**TASK DIRECTIONS:**
Repeat exactly the lines from the start of the entries below through the line containing "By participating in". Omit the rest.

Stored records
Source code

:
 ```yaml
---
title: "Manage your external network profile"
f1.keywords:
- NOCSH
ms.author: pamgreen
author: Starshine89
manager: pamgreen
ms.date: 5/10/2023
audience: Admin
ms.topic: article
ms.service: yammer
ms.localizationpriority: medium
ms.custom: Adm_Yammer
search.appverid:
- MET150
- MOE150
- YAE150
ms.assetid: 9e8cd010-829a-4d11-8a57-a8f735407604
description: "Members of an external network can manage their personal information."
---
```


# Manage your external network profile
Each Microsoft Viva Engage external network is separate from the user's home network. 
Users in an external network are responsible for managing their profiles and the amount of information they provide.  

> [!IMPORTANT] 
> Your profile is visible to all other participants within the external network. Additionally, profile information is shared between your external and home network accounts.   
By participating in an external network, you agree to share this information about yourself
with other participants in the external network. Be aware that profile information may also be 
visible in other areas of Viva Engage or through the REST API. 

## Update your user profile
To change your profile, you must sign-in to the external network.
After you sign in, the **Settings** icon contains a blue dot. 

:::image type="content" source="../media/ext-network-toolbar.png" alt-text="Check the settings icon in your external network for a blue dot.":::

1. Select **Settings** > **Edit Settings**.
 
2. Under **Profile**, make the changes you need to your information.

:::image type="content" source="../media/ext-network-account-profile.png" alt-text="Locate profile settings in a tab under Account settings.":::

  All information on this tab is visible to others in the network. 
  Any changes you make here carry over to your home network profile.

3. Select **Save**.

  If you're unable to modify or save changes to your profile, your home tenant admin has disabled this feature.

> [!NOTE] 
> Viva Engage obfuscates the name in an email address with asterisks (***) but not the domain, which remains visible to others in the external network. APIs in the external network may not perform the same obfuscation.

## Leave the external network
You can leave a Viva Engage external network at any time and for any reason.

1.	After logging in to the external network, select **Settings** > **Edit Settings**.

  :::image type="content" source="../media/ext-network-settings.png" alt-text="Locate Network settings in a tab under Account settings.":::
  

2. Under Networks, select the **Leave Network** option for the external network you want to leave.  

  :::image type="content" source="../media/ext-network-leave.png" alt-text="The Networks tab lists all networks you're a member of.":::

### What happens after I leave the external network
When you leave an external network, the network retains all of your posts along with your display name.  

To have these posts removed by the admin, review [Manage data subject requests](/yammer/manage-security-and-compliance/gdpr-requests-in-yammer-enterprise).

**RESULT FOR THIS EXERCISE:**
Source code

:
 ```yaml
---
title: "Manage your external network profile"
f1.keywords:
- NOCSH
ms.author: pamgreen
author: Starshine89
manager: pamgreen
ms.date: 5/10/2023
audience: Admin
ms.topic: article
ms.service: yammer
ms.localizationpriority: medium
ms.custom: Adm_Yammer
search.appverid:
- MET150
- MOE150
- YAE150
ms.assetid: 9e8cd010-829a-4d11-8a57-a8f735407604
description: "Members of an external network can manage their personal information."
---
```


# Manage your external network profile
Each Microsoft Viva Engage external network is separate from the user's home network. 
Users in an external network are responsible for managing their profiles and the amount of information they provide.  

> [!IMPORTANT] 
> Your profile is visible to all other participants within the external network. Additionally, profile information is shared between your external and home network accounts.   
By participating in an external network, you agree to share this information about yourself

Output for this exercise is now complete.